_ASSIGNED TASK_
Even the shortest line counts, so transcribe all the data exactly.

(Data excerpts)
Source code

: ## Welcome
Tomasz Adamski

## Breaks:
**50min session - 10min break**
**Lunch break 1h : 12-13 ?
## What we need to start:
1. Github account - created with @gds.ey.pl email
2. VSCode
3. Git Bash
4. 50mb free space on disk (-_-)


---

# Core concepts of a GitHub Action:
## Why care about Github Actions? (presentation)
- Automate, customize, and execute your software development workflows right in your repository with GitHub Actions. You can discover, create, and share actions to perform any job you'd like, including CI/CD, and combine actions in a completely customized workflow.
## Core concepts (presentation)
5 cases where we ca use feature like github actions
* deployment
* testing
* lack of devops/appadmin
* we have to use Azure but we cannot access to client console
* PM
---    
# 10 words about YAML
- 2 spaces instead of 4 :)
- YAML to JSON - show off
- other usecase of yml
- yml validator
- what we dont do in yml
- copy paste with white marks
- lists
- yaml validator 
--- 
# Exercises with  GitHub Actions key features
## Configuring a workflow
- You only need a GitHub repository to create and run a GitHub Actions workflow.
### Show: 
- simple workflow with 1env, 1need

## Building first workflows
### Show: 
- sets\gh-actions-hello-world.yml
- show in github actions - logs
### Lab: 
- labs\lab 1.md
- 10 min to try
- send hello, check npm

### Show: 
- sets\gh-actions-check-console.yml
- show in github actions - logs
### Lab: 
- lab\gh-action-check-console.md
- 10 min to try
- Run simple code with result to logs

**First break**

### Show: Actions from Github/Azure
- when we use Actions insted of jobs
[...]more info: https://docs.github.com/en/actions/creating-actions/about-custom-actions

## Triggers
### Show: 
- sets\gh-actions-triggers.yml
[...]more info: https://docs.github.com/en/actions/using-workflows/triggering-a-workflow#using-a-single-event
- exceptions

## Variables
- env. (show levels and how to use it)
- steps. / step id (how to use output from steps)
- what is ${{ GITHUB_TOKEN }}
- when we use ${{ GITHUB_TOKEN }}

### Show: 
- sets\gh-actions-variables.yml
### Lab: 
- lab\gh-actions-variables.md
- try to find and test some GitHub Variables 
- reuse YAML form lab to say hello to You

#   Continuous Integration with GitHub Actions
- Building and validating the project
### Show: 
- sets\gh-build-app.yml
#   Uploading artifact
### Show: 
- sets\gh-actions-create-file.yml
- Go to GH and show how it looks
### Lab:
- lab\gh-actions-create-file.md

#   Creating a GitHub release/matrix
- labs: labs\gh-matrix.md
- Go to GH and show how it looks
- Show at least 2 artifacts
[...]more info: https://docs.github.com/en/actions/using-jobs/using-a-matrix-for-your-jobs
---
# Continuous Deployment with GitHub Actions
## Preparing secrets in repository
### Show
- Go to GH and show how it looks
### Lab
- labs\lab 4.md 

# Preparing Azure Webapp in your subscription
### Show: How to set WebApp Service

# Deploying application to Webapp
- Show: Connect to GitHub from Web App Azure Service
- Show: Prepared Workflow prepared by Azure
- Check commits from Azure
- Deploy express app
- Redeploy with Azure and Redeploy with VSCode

_RESULT OF THIS EXERCISE_
Source code

: ## Welcome
Tomasz Adamski

## Breaks:
**50min session - 10min break**
**Lunch break 1h : 12-13 ?
## What we need to start:
1. Github account - created with @gds.ey.pl email
2. VSCode
3. Git Bash
4. 50mb free space on disk (-_-)


---

# Core concepts of a GitHub Action:
## Why care about Github Actions? (presentation)
- Automate, customize, and execute your software development workflows right in your repository with GitHub Actions. You can discover, create, and share actions to perform any job you'd like, including CI/CD, and combine actions in a completely customized workflow.
## Core concepts (presentation)
5 cases where we ca use feature like github actions
* deployment
* testing
* lack of devops/appadmin
* we have to use Azure but we cannot access to client console
* PM
---    
# 10 words about YAML
- 2 spaces instead of 4 :)
- YAML to JSON - show off
- other usecase of yml
- yml validator
- what we dont do in yml
- copy paste with white marks
- lists
- yaml validator 
--- 
# Exercises with  GitHub Actions key features
## Configuring a workflow
- You only need a GitHub repository to create and run a GitHub Actions workflow.
### Show: 
- simple workflow with 1env, 1need

## Building first workflows
### Show: 
- sets\gh-actions-hello-world.yml
- show in github actions - logs
### Lab: 
- labs\lab 1.md
- 10 min to try
- send hello, check npm

### Show: 
- sets\gh-actions-check-console.yml
- show in github actions - logs
### Lab: 
- lab\gh-action-check-console.md
- 10 min to try
- Run simple code with result to logs

**First break**

### Show: Actions from Github/Azure
- when we use Actions insted of jobs
[...]more info: https://docs.github.com/en/actions/creating-actions/about-custom-actions

## Triggers
### Show: 
- sets\gh-actions-triggers.yml
[...]more info: https://docs.github.com/en/actions/using-workflows/triggering-a-workflow#using-a-single-event
- exceptions

## Variables
- env. (show levels and how to use it)
- steps. / step id (how to use output from steps)
- what is ${{ GITHUB_TOKEN }}
- when we use ${{ GITHUB_TOKEN }}

### Show: 
- sets\gh-actions-variables.yml
### Lab: 
- lab\gh-actions-variables.md
- try to find and test some GitHub Variables 
- reuse YAML form lab to say hello to You

#   Continuous Integration with GitHub Actions
- Building and validating the project
### Show: 
- sets\gh-build-app.yml
#   Uploading artifact
### Show: 
- sets\gh-actions-create-file.yml
- Go to GH and show how it looks
### Lab:
- lab\gh-actions-create-file.md

#   Creating a GitHub release/matrix
- labs: labs\gh-matrix.md
- Go to GH and show how it looks
- Show at least 2 artifacts
[...]more info: https://docs.github.com/en/actions/using-jobs/using-a-matrix-for-your-jobs
---
# Continuous Deployment with GitHub Actions
## Preparing secrets in repository
### Show
- Go to GH and show how it looks
### Lab
- labs\lab 4.md 

# Preparing Azure Webapp in your subscription
### Show: How to set WebApp Service

# Deploying application to Webapp
- Show: Connect to GitHub from Web App Azure Service
- Show: Prepared Workflow prepared by Azure
- Check commits from Azure
- Deploy express app
- Redeploy with Azure and Redeploy with VSCode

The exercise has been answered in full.